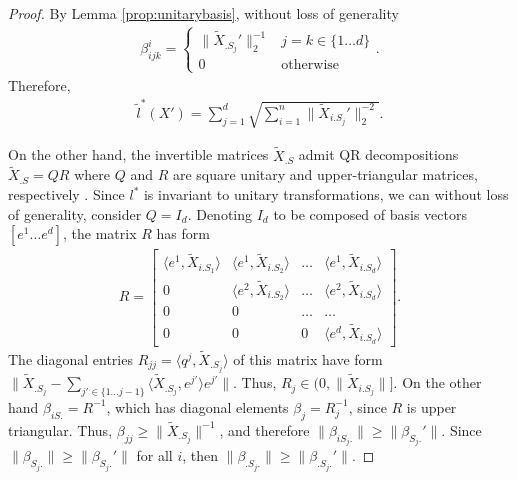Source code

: \begin{proof}

By Lemma \ref{prop:unitarybasis}, without loss of generality
\begin{eqnarray}
\beta_{ijk}^i = \begin{cases} \|\tilde X_{.S_j}'\|_2^{-1} & j = k \in \{ 1 \dots d\}  \\
0 & \text{otherwise}
\end{cases}.
\end{eqnarray}
Therefore,
\begin{eqnarray}
\tilde l^*(X') = \sum_{j = 1}^d \sqrt{\sum_{i = 1}^n \|\tilde X_{i.S_j}' \|_2^{-2}}.
\end{eqnarray}

On the other hand, the invertible matrices $\tilde X_{.S}$ admit QR decompositions $\tilde X_{.S} = QR$ where $Q$ and $R$ are square unitary and upper-triangular matrices, respectively \cite{Anderson1992-fb}.
Since $l^*$ is invariant to unitary transformations, we can without loss of generality, consider $Q= I_d$.
Denoting $I_d$ to be composed of basis vectors $[e^1 \dots e^d]$, the matrix $R$ has form
\begin{eqnarray}
R = \begin{bmatrix}
\langle e^1, \tilde X_{i.{S_1}} \rangle & \langle e^1, \tilde X_{i.{S_2}} \rangle  &\dots &  \langle e^1, \tilde X_{i.{S_d}} \rangle \\
0 & \langle e^2, \tilde X_{i.{S_2}} \rangle & \dots  &  \langle e^2, \tilde X_{i.{S_d}} \rangle\\
0 & 0 & \dots & \dots  \\
0 & 0 & 0& \langle e^d, \tilde X_{i.{S_d}} \rangle 
\end{bmatrix}.
\end{eqnarray}
The diagonal entries $R_{jj} = \langle q^j, \tilde X_{.{S_j}} \rangle$ of this matrix have form $\| \tilde X_{.{S_j}} -  \sum_{j' \in \{1 \dots j-1\}} \langle \tilde X_{.{S_{j}}}, e^{j'} \rangle e^{j'} \|$.
Thus, $R_{j} \in (0, \| \tilde X_{i.{S_j}}\|]$.
On the other hand $\beta_{iS.} =R^{-1}$, which has diagonal elements $\beta_{j} = R_{j}^{-1}$, since $R$ is upper triangular.
Thus, $\beta_{jj} \geq \| \tilde X_{.{S_j}}\|^{-1}$, and therefore $\|\beta_{iS_j.}\| \geq \|\beta_{S_j.}'\|.$
Since $\|\beta_{S_j.}\| \geq \|\beta_{S_j.}'\|$ for all $i$, then $\|\beta_{.S_j.}\| \geq \|\beta_{.S_j.}' \|$.
\end{proof}

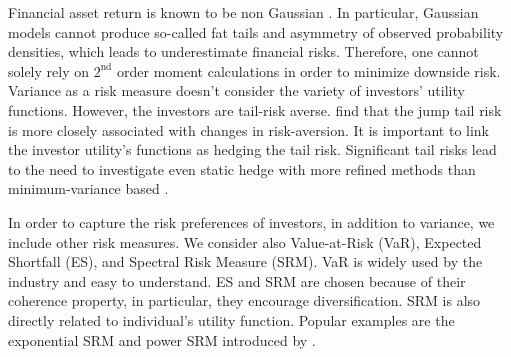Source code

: \documentclass[11pt,a4paper,english]{article}
\providecommand{\natp}[1]{\textcolor{darkorange}{#1}}
\begin{document}
Financial asset return is known to be non Gaussian \citep{fama1963mandelbrot}.
In particular, Gaussian models cannot produce so-called fat tails and asymmetry of observed probability densities,
which leads to underestimate financial risks.
Therefore, one cannot solely rely on $2^\text{nd}$ order moment calculations in order to
minimize downside risk. Variance as a risk measure doesn't consider the variety of investors' utility functions. However, the investors are tail-risk averse.
\citet{bollerslev2015tail} find that the jump tail risk is more closely associated with changes in risk-aversion.
It is important to link the investor utility's functions as hedging the tail risk.
Significant tail risks lead to the need to investigate even static hedge with more refined methods than minimum-variance based \citep{ederington2008minimum}. \medskip

In order to capture the risk preferences of investors, in addition to variance, we include other risk measures.
We consider also Value-at-Risk (VaR), Expected Shortfall (ES), and Spectral Risk Measure (SRM).
VaR is widely used by the industry and easy to understand.
ES and SRM are chosen because of their coherence property, in particular, they encourage diversification.
SRM is also directly related to individual's utility function.
Popular examples are the exponential SRM and power SRM introduced by
\citet{dowd2008spectral}.\medskip
\end{document}
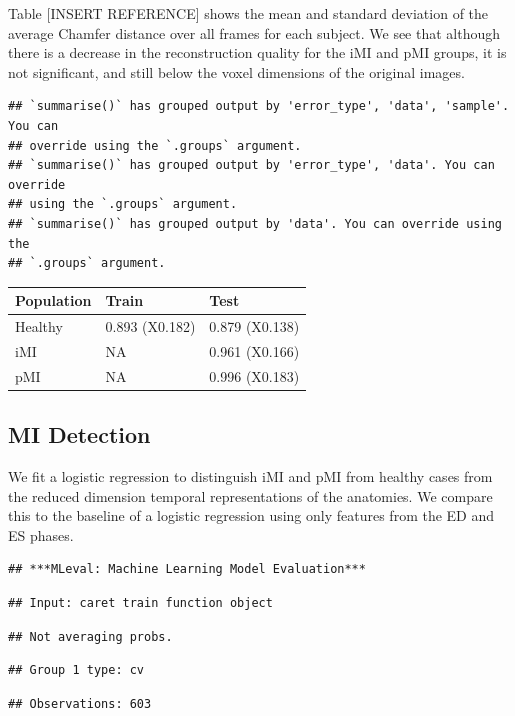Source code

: \documentclass[
]{article}
\begin{document}
Table {[}INSERT REFERENCE{]} shows the mean and standard deviation of
the average Chamfer distance over all frames for each subject. We see
that although there is a decrease in the reconstruction quality for the
iMI and pMI groups, it is not significant, and still below the voxel
dimensions of the original images.

\begin{verbatim}
## `summarise()` has grouped output by 'error_type', 'data', 'sample'. You can
## override using the `.groups` argument.
## `summarise()` has grouped output by 'error_type', 'data'. You can override
## using the `.groups` argument.
## `summarise()` has grouped output by 'data'. You can override using the
## `.groups` argument.
\end{verbatim}

\begin{tabular}{lll}
\toprule
Population & Train & Test\\
\midrule
Healthy & 0.893 (X0.182) & 0.879 (X0.138)\\
iMI & NA & 0.961 (X0.166)\\
pMI & NA & 0.996 (X0.183)\\
\bottomrule
\end{tabular}

\subsection{MI Detection}\label{mi-detection}

We fit a logistic regression to distinguish iMI and pMI from healthy
cases from the reduced dimension temporal representations of the
anatomies. We compare this to the baseline of a logistic regression
using only features from the ED and ES phases.

\begin{verbatim}
## ***MLeval: Machine Learning Model Evaluation***
\end{verbatim}

\begin{verbatim}
## Input: caret train function object
\end{verbatim}

\begin{verbatim}
## Not averaging probs.
\end{verbatim}

\begin{verbatim}
## Group 1 type: cv
\end{verbatim}

\begin{verbatim}
## Observations: 603
\end{verbatim}
\end{document}
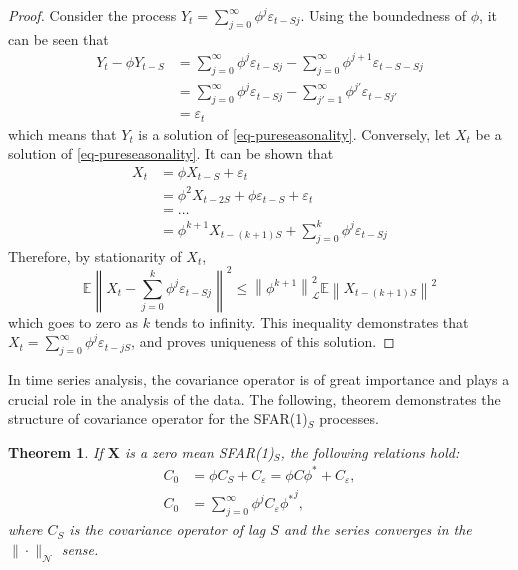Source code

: \documentclass[11pt,a4paper]{article}
\newtheorem{Theorem} {Theorem}[section]
\numberwithin{equation}{section}
\newcommand{\E}{\mathbb{E}}
\begin{document}
\begin{proof}
  Consider the process $Y_t=\sum_{j=0}^\infty \phi^j\varepsilon_{t-Sj}$. Using the boundedness of $\phi$, it can be seen that
  \begin{align*}
    Y_t-\phi Y_{t-S}
      & = \sum_{j=0}^\infty \phi^j\varepsilon_{t-Sj}-\sum_{j=0}^\infty \phi^{j+1}\varepsilon_{t-S-Sj} \\
      & = \sum_{j=0}^\infty \phi^j\varepsilon_{t-Sj}-\sum_{j'=1}^\infty \phi^{j'}\varepsilon_{t-Sj'} \\
      & = \varepsilon_t
  \end{align*}
  which means that $Y_t$ is a solution of \eqref{eq-pureseasonality}. Conversely, let $X_t$ be a solution of \eqref{eq-pureseasonality}. It can be shown that
  \begin{align*}
      X_t & = \phi X_{t-S}+\varepsilon_t \\
          & = \phi^2 X_{t-2S}+\phi \varepsilon_{t-S}+\varepsilon_t \\
          & = \dots \\
          & = \phi^{k+1} X_{t-\left(k+1\right)S}+\sum_{j=0}^{k}\phi^j \varepsilon_{t-Sj}
  \end{align*}
  Therefore, by stationarity of $X_t$,
  $$
    \E\left\|X_t-\sum_{j=0}^{k}\phi^j \varepsilon_{t-Sj}\right\|^2 \leq \left\|\phi^{k+1}\right\|^2_\mathcal{L} \E\left\| X_{t-\left(k+1\right)S}\right\|^2
  $$
  which goes to zero as $k$ tends to infinity. This inequality demonstrates that $X_t=\sum_{j=0}^\infty\phi^j\varepsilon_{t-jS}$, and proves uniqueness of this solution.
\end{proof}
In time series analysis, the covariance operator is of great importance and plays a crucial role in the analysis of the data. The following, theorem demonstrates the structure of covariance operator for the SFAR(1)$_S$ processes.
\begin{Theorem}
  If $\bm{X}$ is a zero mean SFAR(1)$_S$, the following relations hold:
  \begin{align}
    C_0 & = \phi C_S+C_{\varepsilon}=\phi C\phi^*+C_{\varepsilon}, \\
    C_0 & = \sum_{j=0}^\infty\phi^j C_{\varepsilon}{\phi^*}^j,
  \end{align}
  where $C_S$ is the covariance operator of lag $S$ and the series converges in the $\|\cdot\|_{\mathcal{N}}$ sense.
\end{Theorem}
\end{document}
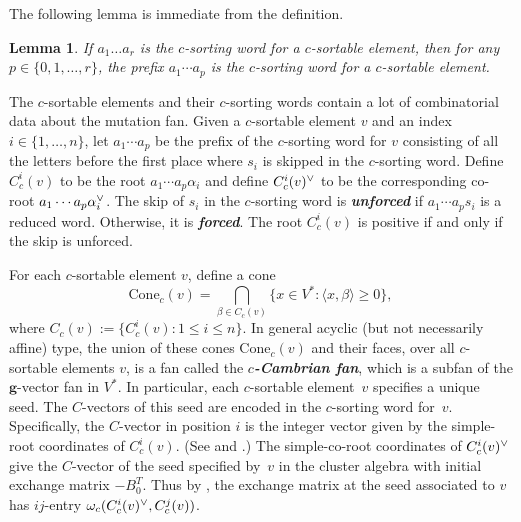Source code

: \documentclass{amsart}
\newtheorem{lemma}[proposition]{Lemma}
\theoremstyle{definition}
\theoremstyle{remark}
\numberwithin{equation}{section}
\newcommand{\newword}[1]{\textbf{\emph{#1}}}
\newcommand{\set}[1]{{\lbrace #1 \rbrace}}
\newcommand{\br}[1]{{\langle #1 \rangle}}
\newcommand{\ck}{\spcheck}
\newcommand{\0}{{\mathbf{0}}}
\newcommand{\Cone}{\mathrm{Cone}}
\newcommand{\g}{\mathbf{g}}
\newcommand{\RSChar}{\Phi}
\newcommand{\RS}{\RSChar}
\begin{document}
The following lemma is immediate from the definition.
\begin{lemma}\label{any prefix}
If $a_1\ldots a_r$ is the $c$-sorting word for a $c$-sortable element, then for any $p\in\set{0,1,\ldots,r}$, the prefix $a_1\cdots a_p$ is the $c$-sorting word for a $c$-sortable element.
\end{lemma}


The $c$-sortable elements and their $c$-sorting words contain a lot of combinatorial data about the mutation fan.
Given a $c$-sortable element $v$ and an index $i\in\set{1,\ldots,n}$, let $a_1\cdots a_p$ be the prefix of the $c$-sorting word for $v$ consisting of all the letters before the first place where $s_i$ is skipped in the $c$-sorting word.
Define $C_c^i(v)$ to be the root $a_1\cdots a_p\alpha_i$ and define $C_c^i(v)\ck$ to be the corresponding co-root $a_1\cdots a_p\alpha\ck_i$.
The skip of $s_i$ in the $c$-sorting word is \newword{unforced} if $a_1\cdots a_ps_i$ is a reduced word.
Otherwise, it is \newword{forced}.
The root $C_c^i(v)$ is positive if and only if the skip is unforced.

For each $c$-sortable element $v$, define a cone  
\[\Cone_c(v)=\bigcap_{\beta \in C_c(v)}\set{x\in V^*:\br{x,\beta} \geq 0},\]
where $C_c(v):=\{C_c^i(v):1\le i\le n\}$.
In general acyclic (but not necessarily affine) type, the union of these cones $\Cone_c(v)$ and their faces, over all $c$-sortable elements $v$, is a fan called the \newword{$c$-Cambrian fan}, which is a subfan of the $\g$-vector fan in $V^*$.
In particular, each $c$-sortable element~$v$ specifies a unique seed.
The $C$-vectors of this seed are encoded in the $c$-sorting word for~$v$.
Specifically, the $C$-vector in position $i$ is the integer vector given by the simple-root coordinates of $C_c^i(v)$.
(See \cite[Therem~1.1]{framework} and \cite[Theorem~5.12]{framework}.)
The simple-co-root coordinates of $C_c^i(v)\ck$ give the $C$-vector of the seed specified by~$v$ in the cluster algebra with initial exchange matrix $-B_0^T$.
Thus by \cite[Theorem~1.1]{framework}, the exchange matrix at the seed associated to $v$ has $ij$-entry $\omega_c(C_c^i(v)\ck,C_c^j(v))$.
\end{document}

####################

YOUR OBJECTIVE
For the listing shown above, count the lines that contain the word "root" and supply only the result.

RESPONSE BOX
4